While I completely agree with their conclusion, are other factors are at play? For example, whenever mucin is present, I always think it is necessary to rule out autoimmune thyroid disease and check a SPEP. Grice et al reported a case of generalized FM in a 44 year-old woman who became hypothyroid following RAI treatment of Graves disease (2). TSH-regulated TNF-a receptors are present in thyroid tissue. Perhaps infliximab or anti-infliximab antibodies may have been responsible for the development of hypothyroidism in a patient with sarcoidosis treated with infliximab (3). Lesiak et al reported the case of a 66 year-old psoriatic woman with a history of hypothyroidism, who developed dermal mucinosis following treatment with infliximab and adalimumab, and ultimately ustekinumab. The timing of the mucinosis suggested that the TNF-a inhibitors were responsible (4).

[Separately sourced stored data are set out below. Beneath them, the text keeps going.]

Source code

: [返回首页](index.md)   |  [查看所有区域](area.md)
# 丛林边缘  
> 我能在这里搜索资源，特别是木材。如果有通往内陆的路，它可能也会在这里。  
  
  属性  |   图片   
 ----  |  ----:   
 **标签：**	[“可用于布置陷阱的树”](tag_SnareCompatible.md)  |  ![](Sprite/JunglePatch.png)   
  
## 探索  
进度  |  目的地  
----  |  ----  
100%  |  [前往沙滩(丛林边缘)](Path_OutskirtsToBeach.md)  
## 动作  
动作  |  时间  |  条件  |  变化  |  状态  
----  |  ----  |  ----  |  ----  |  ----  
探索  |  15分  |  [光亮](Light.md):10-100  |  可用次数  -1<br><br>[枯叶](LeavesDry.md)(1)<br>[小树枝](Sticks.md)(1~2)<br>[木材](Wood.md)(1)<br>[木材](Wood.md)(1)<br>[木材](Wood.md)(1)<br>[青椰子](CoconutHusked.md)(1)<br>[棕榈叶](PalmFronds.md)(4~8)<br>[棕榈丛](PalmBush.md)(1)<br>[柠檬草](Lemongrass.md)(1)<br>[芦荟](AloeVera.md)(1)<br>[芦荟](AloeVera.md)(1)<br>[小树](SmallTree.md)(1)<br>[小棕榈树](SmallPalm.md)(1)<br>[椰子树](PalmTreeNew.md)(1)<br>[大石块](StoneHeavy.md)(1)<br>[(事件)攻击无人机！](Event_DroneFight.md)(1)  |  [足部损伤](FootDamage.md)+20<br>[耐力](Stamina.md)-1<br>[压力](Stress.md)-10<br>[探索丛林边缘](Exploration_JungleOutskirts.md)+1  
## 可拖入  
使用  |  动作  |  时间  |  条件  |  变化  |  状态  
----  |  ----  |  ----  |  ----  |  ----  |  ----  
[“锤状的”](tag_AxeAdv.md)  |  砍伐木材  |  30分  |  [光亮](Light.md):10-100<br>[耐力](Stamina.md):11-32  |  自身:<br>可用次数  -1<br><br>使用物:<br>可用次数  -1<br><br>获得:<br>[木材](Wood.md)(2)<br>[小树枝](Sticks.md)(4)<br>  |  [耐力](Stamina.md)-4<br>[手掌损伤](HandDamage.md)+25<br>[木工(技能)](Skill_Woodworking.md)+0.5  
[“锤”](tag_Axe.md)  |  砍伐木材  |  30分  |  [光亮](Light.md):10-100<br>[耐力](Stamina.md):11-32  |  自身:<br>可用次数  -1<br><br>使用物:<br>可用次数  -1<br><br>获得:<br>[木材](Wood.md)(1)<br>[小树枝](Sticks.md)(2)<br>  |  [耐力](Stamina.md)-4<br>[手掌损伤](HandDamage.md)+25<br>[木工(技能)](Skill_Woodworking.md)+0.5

In conclusion, we should be vigilant for mucinoses in patients treated with TNF-a inhibitors, including FM. We must not wall off any new theories regarding the pathogenesis of this phenomenon.

1. Williams RF, et al. Infliximab-induced follicular mucinosis of the face. Int J Dermatol 2016; June 23 [Epub ahead of print].
2. Grice K, et al. Generalized follicular mucinosis with myxaedema. Proc R Soc Med 1968; 61: 717-20.
3. Cerniglia B, Judson MA. Infliximab-induced hypothyroidism: A novel case and postulations concerning the mechanism. Case Rep Med 2013: 2013:216939.
4. Lesiak A, et al. Can biologic treatments induce cutaneous focal mucinosis? Postepy Dermatol Alergol 2014; 31: 413-6.